It is not too difficult to understand their motive. They prefer the current Proportional Representation (PR) System rather than the proposed mixed system that incorporates both the PR and First-Past-the-Post (FPP) systems. The smaller parties fear that under the FPP their chances for survival will be minimal if not at all because their vote base in many electorates is not worth speaking about whereas on a district basis under the PR system these smaller parties would stand a better chance if at all. The UNP, though one of the two biggest parties in the country, also seems to be in favour of the current system for some reason and is  not so enthusiastic about the electoral reforms.

It is true that the mandate given by the people to the government headed by Prime Minister Ranil Wickremesinghe at the last presidential election has expired with the lapse of its first 100 days. At the same time the mandate had also rejected the SLFP/UPFA combination as the ruling party. Hence the situation demands a new Parliament. On the other hand the present Parliament is an utter mess where the largest party is in the Opposition and the leader of a relatively smaller party has been appointed the Prime Minister. Also ironically the leader of the largest party who is also the President of the country works with the second largest party. This cannot be democracy and therefore it is high time to go for a parliamentary election and elect a new government.

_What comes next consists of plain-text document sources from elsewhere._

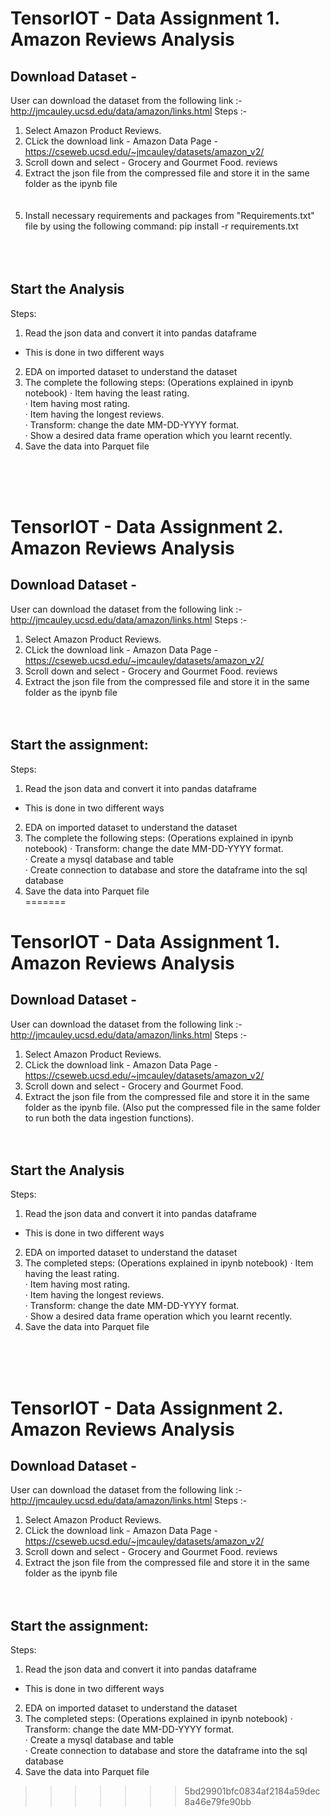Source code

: # TensorIOT - Data Assignment 1. Amazon Reviews Analysis </br>

## Download Dataset - </br>
User can download the dataset from the following link :- http://jmcauley.ucsd.edu/data/amazon/links.html
Steps :-</br>
1) Select Amazon Product Reviews.</br>
2) CLick the download link - Amazon Data Page - <link>https://cseweb.ucsd.edu/~jmcauley/datasets/amazon_v2/</link></br>
3) Scroll down and select - Grocery and Gourmet Food. <link>reviews</link>
4) Extract the json file from the compressed file and store it in the same folder as the ipynb file</br></br></br>
5) Install necessary requirements and packages from "Requirements.txt" file by using the following command: pip install -r requirements.txt</br></br></br></br>
## Start the Analysis</br>
Steps:
1) Read the json data and convert it into pandas dataframe
  - This is done in two different ways
2) EDA on imported dataset to understand the dataset
3) The complete the following steps: (Operations explained in ipynb notebook)
  ·         Item having the least rating.</br>
  ·         Item having most rating.</br>
  ·         Item having the longest reviews.</br>
  ·         Transform: change the date MM-DD-YYYY format.</br>
  ·         Show a desired data frame operation which you learnt recently.</br>
4) Save the data into Parquet file</br>

</br></br></br>

# TensorIOT - Data Assignment 2. Amazon Reviews Analysis </br>
## Download Dataset - </br>
User can download the dataset from the following link :- http://jmcauley.ucsd.edu/data/amazon/links.html
Steps :-</br>
1) Select Amazon Product Reviews.</br>
2) CLick the download link - Amazon Data Page - <link>https://cseweb.ucsd.edu/~jmcauley/datasets/amazon_v2/</link></br>
3) Scroll down and select - Grocery and Gourmet Food. <link>reviews</link>
4) Extract the json file from the compressed file and store it in the same folder as the ipynb file</br></br></br>

## Start the assignment:</br>
Steps:
1) Read the json data and convert it into pandas dataframe
  - This is done in two different ways
2) EDA on imported dataset to understand the dataset
3) The complete the following steps: (Operations explained in ipynb notebook)
  ·         Transform: change the date MM-DD-YYYY format.</br>
  ·         Create a mysql database and table</br>
  ·         Create connection to database and store the dataframe into the sql database</br>
4) Save the data into Parquet file</br>
=======
# TensorIOT - Data Assignment 1. Amazon Reviews Analysis </br>

## Download Dataset - </br>
User can download the dataset from the following link :- http://jmcauley.ucsd.edu/data/amazon/links.html
Steps :-</br>
1) Select Amazon Product Reviews.</br>
2) CLick the download link - Amazon Data Page - <link>https://cseweb.ucsd.edu/~jmcauley/datasets/amazon_v2/</link></br>
3) Scroll down and select - Grocery and Gourmet Food.
4) Extract the json file from the compressed file and store it in the same folder as the ipynb file. (Also put the compressed file in the same folder to run both the data ingestion functions).</br></br></br>

## Start the Analysis</br>
Steps:
1) Read the json data and convert it into pandas dataframe
  - This is done in two different ways
2) EDA on imported dataset to understand the dataset
3) The completed steps: (Operations explained in ipynb notebook)
  ·         Item having the least rating.</br>
  ·         Item having most rating.</br>
  ·         Item having the longest reviews.</br>
  ·         Transform: change the date MM-DD-YYYY format.</br>
  ·         Show a desired data frame operation which you learnt recently.</br>
4) Save the data into Parquet file</br>

</br></br></br>

# TensorIOT - Data Assignment 2. Amazon Reviews Analysis </br>
## Download Dataset - </br>
User can download the dataset from the following link :- http://jmcauley.ucsd.edu/data/amazon/links.html
Steps :-</br>
1) Select Amazon Product Reviews.</br>
2) CLick the download link - Amazon Data Page - <link>https://cseweb.ucsd.edu/~jmcauley/datasets/amazon_v2/</link></br>
3) Scroll down and select - Grocery and Gourmet Food. <link>reviews</link>
4) Extract the json file from the compressed file and store it in the same folder as the ipynb file</br></br></br>

## Start the assignment:</br>
Steps:
1) Read the json data and convert it into pandas dataframe
  - This is done in two different ways
2) EDA on imported dataset to understand the dataset
3) The completed steps: (Operations explained in ipynb notebook)
  ·         Transform: change the date MM-DD-YYYY format.</br>
  ·         Create a mysql database and table</br>
  ·         Create connection to database and store the dataframe into the sql database</br>
4) Save the data into Parquet file</br>
>>>>>>> 5bd29901bfc0834af2184a59dec8a46e79fe90bb
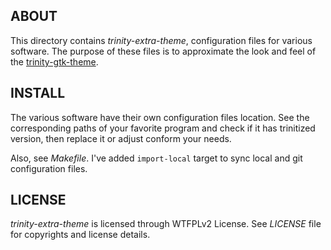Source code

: ABOUT
-----
This directory contains *trinity-extra-theme*, configuration files for
various software.  The purpose of these files is to approximate the
look and feel of the [trinity-gtk-theme][1].

INSTALL
-------
The various software have their own configuration files location.  See
the corresponding paths of your favorite program and check if it has
trinitized version, then replace it or adjust conform your needs.

Also, see *Makefile*.  I've added `import-local` target to sync local
and git configuration files.

LICENSE
-------
*trinity-extra-theme* is licensed through WTFPLv2 License.
See *LICENSE* file for copyrights and license details.

[1]: https://github.com/zeppe-lin/trinity-gtk-theme

<!-- vim:sw=2:ts=2:sts=2:et:cc=72:tw=70
End of file. -->
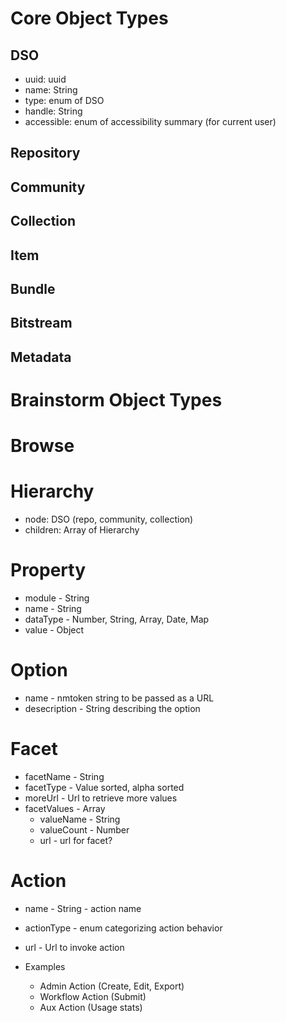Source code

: # Core Object Types
## DSO
* uuid: uuid
* name: String
* type: enum of DSO
* handle: String
* accessible: enum of accessibility summary (for current user)

## Repository
## Community
## Collection
## Item
## Bundle
## Bitstream
## Metadata

# Brainstorm Object Types

# Browse

# Hierarchy
* node: DSO (repo, community, collection)  
* children: Array of Hierarchy 

# Property
* module - String
* name - String
* dataType - Number, String, Array, Date, Map
* value - Object

# Option
* name - nmtoken string to be passed as a URL
* desecription - String describing the option

# Facet
* facetName - String
* facetType - Value sorted, alpha sorted
* moreUrl - Url to retrieve more values
* facetValues - Array
  * valueName - String
  * valueCount - Number
  * url - url for facet?

# Action
* name - String - action name
* actionType - enum categorizing action behavior
* url - Url to invoke action

* Examples
  * Admin Action (Create, Edit, Export)
  * Workflow Action (Submit)
  * Aux Action (Usage stats)
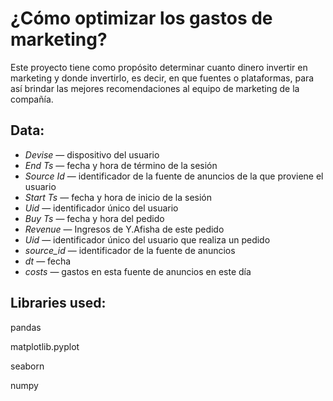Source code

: # ¿Cómo optimizar los gastos de marketing?
Este proyecto tiene como propósito determinar cuanto dinero invertir en marketing y donde invertirlo, es decir, en que fuentes o plataformas, para así brindar las mejores recomendaciones al equipo de marketing de la compañía.

## Data:

- *Devise* — dispositivo del usuario
- *End Ts* — fecha y hora de término de la sesión
- *Source Id* — identificador de la fuente de anuncios de la que proviene el usuario
- *Start Ts* — fecha y hora de inicio de la sesión
- *Uid* — identificador único del usuario
- *Buy Ts* — fecha y hora del pedido
- *Revenue* — Ingresos de Y.Afisha de este pedido
- *Uid* — identificador único del usuario que realiza un pedido
- *source_id* — identificador de la fuente de anuncios
- *dt* — fecha
- *costs* — gastos en esta fuente de anuncios en este día

## Libraries used:

pandas

matplotlib.pyplot

seaborn 

numpy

However, now that the 19th Amendment to the Constitution has been passed in Parliament the forthcoming elections have to be conducted by an Election Commission which has to be appointed with the consent of both the President and the Constitutional Council (CC) which is also yet to be appointed. Given the intricacy of the process one cannot expect an immediate dissolution of Parliament, because it has to play a major role in appointing the CC which would consist of seven parliamentarians including the Speaker, Prime Minister and the Opposition Leader. Given the experience of the last CC that was abolished by the Rajapaksa regime through the 18th Amendment one has to expect many hurdles in the appointment process of the CC and the independent commissions which would hence be time consuming.

Therefore it is unfair by the people to suggest to the authorities concerned to rush through the process to dissolve the Parliament, since such a manoeuvrewould force the stakeholders to make hasty appointments to the CC as well as the independent commissions including the Elections Commission which might in turn negate the achievements gained through the 19th Amendment.